• DATASET EXCERPTS
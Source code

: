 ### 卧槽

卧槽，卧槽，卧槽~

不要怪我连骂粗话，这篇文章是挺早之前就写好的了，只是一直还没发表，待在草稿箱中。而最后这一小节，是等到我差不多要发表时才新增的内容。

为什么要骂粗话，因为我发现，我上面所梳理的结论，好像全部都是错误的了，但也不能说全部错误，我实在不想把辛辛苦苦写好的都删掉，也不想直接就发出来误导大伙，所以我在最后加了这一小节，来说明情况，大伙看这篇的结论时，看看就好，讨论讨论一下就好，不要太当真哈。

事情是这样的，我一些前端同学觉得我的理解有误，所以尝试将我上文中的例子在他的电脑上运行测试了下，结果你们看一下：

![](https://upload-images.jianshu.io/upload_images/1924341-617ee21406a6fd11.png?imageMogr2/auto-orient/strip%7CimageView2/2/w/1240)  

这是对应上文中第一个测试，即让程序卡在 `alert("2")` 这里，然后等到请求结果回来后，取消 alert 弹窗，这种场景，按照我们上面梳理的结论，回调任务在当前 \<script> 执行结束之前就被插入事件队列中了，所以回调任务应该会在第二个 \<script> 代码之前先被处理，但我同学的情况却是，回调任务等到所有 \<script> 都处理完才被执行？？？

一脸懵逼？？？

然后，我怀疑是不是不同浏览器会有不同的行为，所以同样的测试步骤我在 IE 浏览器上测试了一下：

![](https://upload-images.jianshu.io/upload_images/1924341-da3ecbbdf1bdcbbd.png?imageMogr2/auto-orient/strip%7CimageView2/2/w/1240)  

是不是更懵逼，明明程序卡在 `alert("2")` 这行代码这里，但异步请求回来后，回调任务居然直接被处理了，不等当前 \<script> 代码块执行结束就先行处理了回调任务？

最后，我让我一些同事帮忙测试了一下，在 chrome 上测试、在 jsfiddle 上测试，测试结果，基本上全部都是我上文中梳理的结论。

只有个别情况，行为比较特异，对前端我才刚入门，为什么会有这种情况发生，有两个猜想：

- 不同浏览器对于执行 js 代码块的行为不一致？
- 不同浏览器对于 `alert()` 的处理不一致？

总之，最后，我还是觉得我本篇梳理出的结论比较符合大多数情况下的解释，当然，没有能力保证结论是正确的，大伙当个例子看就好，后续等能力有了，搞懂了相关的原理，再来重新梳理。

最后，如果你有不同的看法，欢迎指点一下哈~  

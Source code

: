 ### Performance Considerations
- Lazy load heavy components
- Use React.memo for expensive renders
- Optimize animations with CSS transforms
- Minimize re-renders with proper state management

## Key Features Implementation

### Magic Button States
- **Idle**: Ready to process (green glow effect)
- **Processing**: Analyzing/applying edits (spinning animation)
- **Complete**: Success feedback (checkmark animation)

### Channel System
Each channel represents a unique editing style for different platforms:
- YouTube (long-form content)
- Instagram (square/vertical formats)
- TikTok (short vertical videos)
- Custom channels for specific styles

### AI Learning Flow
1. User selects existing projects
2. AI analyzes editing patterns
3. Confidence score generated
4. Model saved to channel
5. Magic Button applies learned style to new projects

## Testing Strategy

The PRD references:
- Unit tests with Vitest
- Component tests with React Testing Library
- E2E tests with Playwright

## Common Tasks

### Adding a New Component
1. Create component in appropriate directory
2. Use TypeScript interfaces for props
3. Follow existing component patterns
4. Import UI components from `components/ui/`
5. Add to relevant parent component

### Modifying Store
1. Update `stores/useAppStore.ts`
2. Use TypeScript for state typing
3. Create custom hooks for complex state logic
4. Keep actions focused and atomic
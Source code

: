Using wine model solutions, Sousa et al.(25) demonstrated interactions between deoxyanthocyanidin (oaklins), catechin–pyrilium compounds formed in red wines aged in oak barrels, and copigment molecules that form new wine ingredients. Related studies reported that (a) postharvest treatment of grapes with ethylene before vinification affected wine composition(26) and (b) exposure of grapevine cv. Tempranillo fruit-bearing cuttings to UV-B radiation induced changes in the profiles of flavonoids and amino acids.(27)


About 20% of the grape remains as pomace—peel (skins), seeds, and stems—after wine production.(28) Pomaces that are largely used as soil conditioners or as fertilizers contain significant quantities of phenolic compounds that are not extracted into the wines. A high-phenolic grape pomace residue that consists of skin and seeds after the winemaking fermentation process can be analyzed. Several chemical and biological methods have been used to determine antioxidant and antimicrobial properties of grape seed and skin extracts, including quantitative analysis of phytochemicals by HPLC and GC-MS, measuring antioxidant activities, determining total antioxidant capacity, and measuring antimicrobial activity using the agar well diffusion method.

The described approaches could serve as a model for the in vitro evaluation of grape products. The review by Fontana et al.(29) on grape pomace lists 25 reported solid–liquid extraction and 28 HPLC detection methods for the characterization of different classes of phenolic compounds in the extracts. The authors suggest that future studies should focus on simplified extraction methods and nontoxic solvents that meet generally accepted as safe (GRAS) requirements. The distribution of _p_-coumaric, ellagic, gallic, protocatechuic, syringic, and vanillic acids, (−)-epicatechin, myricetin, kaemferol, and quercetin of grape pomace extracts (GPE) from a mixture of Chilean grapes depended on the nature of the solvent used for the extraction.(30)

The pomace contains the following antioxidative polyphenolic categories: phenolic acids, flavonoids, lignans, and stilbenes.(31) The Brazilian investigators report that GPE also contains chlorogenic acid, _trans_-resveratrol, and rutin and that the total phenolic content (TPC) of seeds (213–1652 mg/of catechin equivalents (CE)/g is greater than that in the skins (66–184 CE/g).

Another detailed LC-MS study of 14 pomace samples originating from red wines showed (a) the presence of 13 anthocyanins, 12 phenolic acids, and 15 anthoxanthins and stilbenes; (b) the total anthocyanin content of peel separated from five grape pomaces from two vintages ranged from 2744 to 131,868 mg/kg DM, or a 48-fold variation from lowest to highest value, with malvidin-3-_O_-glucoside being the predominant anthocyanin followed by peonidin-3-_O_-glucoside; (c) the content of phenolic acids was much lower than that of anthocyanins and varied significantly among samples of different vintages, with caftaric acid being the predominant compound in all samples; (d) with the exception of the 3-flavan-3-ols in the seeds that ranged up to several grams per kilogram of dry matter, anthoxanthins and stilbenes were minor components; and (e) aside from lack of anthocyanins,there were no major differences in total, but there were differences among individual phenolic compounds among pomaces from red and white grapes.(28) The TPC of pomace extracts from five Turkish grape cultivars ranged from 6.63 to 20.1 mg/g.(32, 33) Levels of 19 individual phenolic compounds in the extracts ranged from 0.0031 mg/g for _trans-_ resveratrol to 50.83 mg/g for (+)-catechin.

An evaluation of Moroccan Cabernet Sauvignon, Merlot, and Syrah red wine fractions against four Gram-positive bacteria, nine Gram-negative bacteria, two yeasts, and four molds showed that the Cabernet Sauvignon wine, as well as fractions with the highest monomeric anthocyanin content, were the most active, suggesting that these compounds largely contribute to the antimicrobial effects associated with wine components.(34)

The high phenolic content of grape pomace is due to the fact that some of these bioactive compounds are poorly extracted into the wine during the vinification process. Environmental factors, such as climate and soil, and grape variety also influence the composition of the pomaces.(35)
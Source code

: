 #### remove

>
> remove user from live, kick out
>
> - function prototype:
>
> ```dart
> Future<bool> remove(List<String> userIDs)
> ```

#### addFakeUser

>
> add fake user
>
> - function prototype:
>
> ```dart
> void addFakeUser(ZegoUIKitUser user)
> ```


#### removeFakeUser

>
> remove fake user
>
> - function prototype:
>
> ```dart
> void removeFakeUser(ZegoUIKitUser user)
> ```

• EXERCISE REQUIREMENTS
Line for line, set down the listing above again.

• TASK ANSWER
Source code

: ### 卧槽

卧槽，卧槽，卧槽~

不要怪我连骂粗话，这篇文章是挺早之前就写好的了，只是一直还没发表，待在草稿箱中。而最后这一小节，是等到我差不多要发表时才新增的内容。

为什么要骂粗话，因为我发现，我上面所梳理的结论，好像全部都是错误的了，但也不能说全部错误，我实在不想把辛辛苦苦写好的都删掉，也不想直接就发出来误导大伙，所以我在最后加了这一小节，来说明情况，大伙看这篇的结论时，看看就好，讨论讨论一下就好，不要太当真哈。

事情是这样的，我一些前端同学觉得我的理解有误，所以尝试将我上文中的例子在他的电脑上运行测试了下，结果你们看一下：

![](https://upload-images.jianshu.io/upload_images/1924341-617ee21406a6fd11.png?imageMogr2/auto-orient/strip%7CimageView2/2/w/1240)  

这是对应上文中第一个测试，即让程序卡在 `alert("2")` 这里，然后等到请求结果回来后，取消 alert 弹窗，这种场景，按照我们上面梳理的结论，回调任务在当前 \<script> 执行结束之前就被插入事件队列中了，所以回调任务应该会在第二个 \<script> 代码之前先被处理，但我同学的情况却是，回调任务等到所有 \<script> 都处理完才被执行？？？

一脸懵逼？？？

然后，我怀疑是不是不同浏览器会有不同的行为，所以同样的测试步骤我在 IE 浏览器上测试了一下：

![](https://upload-images.jianshu.io/upload_images/1924341-da3ecbbdf1bdcbbd.png?imageMogr2/auto-orient/strip%7CimageView2/2/w/1240)  

是不是更懵逼，明明程序卡在 `alert("2")` 这行代码这里，但异步请求回来后，回调任务居然直接被处理了，不等当前 \<script> 代码块执行结束就先行处理了回调任务？

最后，我让我一些同事帮忙测试了一下，在 chrome 上测试、在 jsfiddle 上测试，测试结果，基本上全部都是我上文中梳理的结论。

只有个别情况，行为比较特异，对前端我才刚入门，为什么会有这种情况发生，有两个猜想：

- 不同浏览器对于执行 js 代码块的行为不一致？
- 不同浏览器对于 `alert()` 的处理不一致？

总之，最后，我还是觉得我本篇梳理出的结论比较符合大多数情况下的解释，当然，没有能力保证结论是正确的，大伙当个例子看就好，后续等能力有了，搞懂了相关的原理，再来重新梳理。

最后，如果你有不同的看法，欢迎指点一下哈~  

Source code

: ### Performance Considerations
- Lazy load heavy components
- Use React.memo for expensive renders
- Optimize animations with CSS transforms
- Minimize re-renders with proper state management

## Key Features Implementation

### Magic Button States
- **Idle**: Ready to process (green glow effect)
- **Processing**: Analyzing/applying edits (spinning animation)
- **Complete**: Success feedback (checkmark animation)

### Channel System
Each channel represents a unique editing style for different platforms:
- YouTube (long-form content)
- Instagram (square/vertical formats)
- TikTok (short vertical videos)
- Custom channels for specific styles

### AI Learning Flow
1. User selects existing projects
2. AI analyzes editing patterns
3. Confidence score generated
4. Model saved to channel
5. Magic Button applies learned style to new projects

## Testing Strategy

The PRD references:
- Unit tests with Vitest
- Component tests with React Testing Library
- E2E tests with Playwright

## Common Tasks

### Adding a New Component
1. Create component in appropriate directory
2. Use TypeScript interfaces for props
3. Follow existing component patterns
4. Import UI components from `components/ui/`
5. Add to relevant parent component

### Modifying Store
1. Update `stores/useAppStore.ts`
2. Use TypeScript for state typing
3. Create custom hooks for complex state logic
4. Keep actions focused and atomic
Source code

:Using wine model solutions, Sousa et al.(25) demonstrated interactions between deoxyanthocyanidin (oaklins), catechin–pyrilium compounds formed in red wines aged in oak barrels, and copigment molecules that form new wine ingredients. Related studies reported that (a) postharvest treatment of grapes with ethylene before vinification affected wine composition(26) and (b) exposure of grapevine cv. Tempranillo fruit-bearing cuttings to UV-B radiation induced changes in the profiles of flavonoids and amino acids.(27)


About 20% of the grape remains as pomace—peel (skins), seeds, and stems—after wine production.(28) Pomaces that are largely used as soil conditioners or as fertilizers contain significant quantities of phenolic compounds that are not extracted into the wines. A high-phenolic grape pomace residue that consists of skin and seeds after the winemaking fermentation process can be analyzed. Several chemical and biological methods have been used to determine antioxidant and antimicrobial properties of grape seed and skin extracts, including quantitative analysis of phytochemicals by HPLC and GC-MS, measuring antioxidant activities, determining total antioxidant capacity, and measuring antimicrobial activity using the agar well diffusion method.

The described approaches could serve as a model for the in vitro evaluation of grape products. The review by Fontana et al.(29) on grape pomace lists 25 reported solid–liquid extraction and 28 HPLC detection methods for the characterization of different classes of phenolic compounds in the extracts. The authors suggest that future studies should focus on simplified extraction methods and nontoxic solvents that meet generally accepted as safe (GRAS) requirements. The distribution of _p_-coumaric, ellagic, gallic, protocatechuic, syringic, and vanillic acids, (−)-epicatechin, myricetin, kaemferol, and quercetin of grape pomace extracts (GPE) from a mixture of Chilean grapes depended on the nature of the solvent used for the extraction.(30)

The pomace contains the following antioxidative polyphenolic categories: phenolic acids, flavonoids, lignans, and stilbenes.(31) The Brazilian investigators report that GPE also contains chlorogenic acid, _trans_-resveratrol, and rutin and that the total phenolic content (TPC) of seeds (213–1652 mg/of catechin equivalents (CE)/g is greater than that in the skins (66–184 CE/g).

Another detailed LC-MS study of 14 pomace samples originating from red wines showed (a) the presence of 13 anthocyanins, 12 phenolic acids, and 15 anthoxanthins and stilbenes; (b) the total anthocyanin content of peel separated from five grape pomaces from two vintages ranged from 2744 to 131,868 mg/kg DM, or a 48-fold variation from lowest to highest value, with malvidin-3-_O_-glucoside being the predominant anthocyanin followed by peonidin-3-_O_-glucoside; (c) the content of phenolic acids was much lower than that of anthocyanins and varied significantly among samples of different vintages, with caftaric acid being the predominant compound in all samples; (d) with the exception of the 3-flavan-3-ols in the seeds that ranged up to several grams per kilogram of dry matter, anthoxanthins and stilbenes were minor components; and (e) aside from lack of anthocyanins,there were no major differences in total, but there were differences among individual phenolic compounds among pomaces from red and white grapes.(28) The TPC of pomace extracts from five Turkish grape cultivars ranged from 6.63 to 20.1 mg/g.(32, 33) Levels of 19 individual phenolic compounds in the extracts ranged from 0.0031 mg/g for _trans-_ resveratrol to 50.83 mg/g for (+)-catechin.

An evaluation of Moroccan Cabernet Sauvignon, Merlot, and Syrah red wine fractions against four Gram-positive bacteria, nine Gram-negative bacteria, two yeasts, and four molds showed that the Cabernet Sauvignon wine, as well as fractions with the highest monomeric anthocyanin content, were the most active, suggesting that these compounds largely contribute to the antimicrobial effects associated with wine components.(34)

The high phenolic content of grape pomace is due to the fact that some of these bioactive compounds are poorly extracted into the wine during the vinification process. Environmental factors, such as climate and soil, and grape variety also influence the composition of the pomaces.(35)
Source code

: #### remove

>
> remove user from live, kick out
>
> - function prototype:
>
> ```dart
> Future<bool> remove(List<String> userIDs)
> ```

#### addFakeUser

>
> add fake user
>
> - function prototype:
>
> ```dart
> void addFakeUser(ZegoUIKitUser user)
> ```


#### removeFakeUser

>
> remove fake user
>
> - function prototype:
>
> ```dart
> void removeFakeUser(ZegoUIKitUser user)
> ```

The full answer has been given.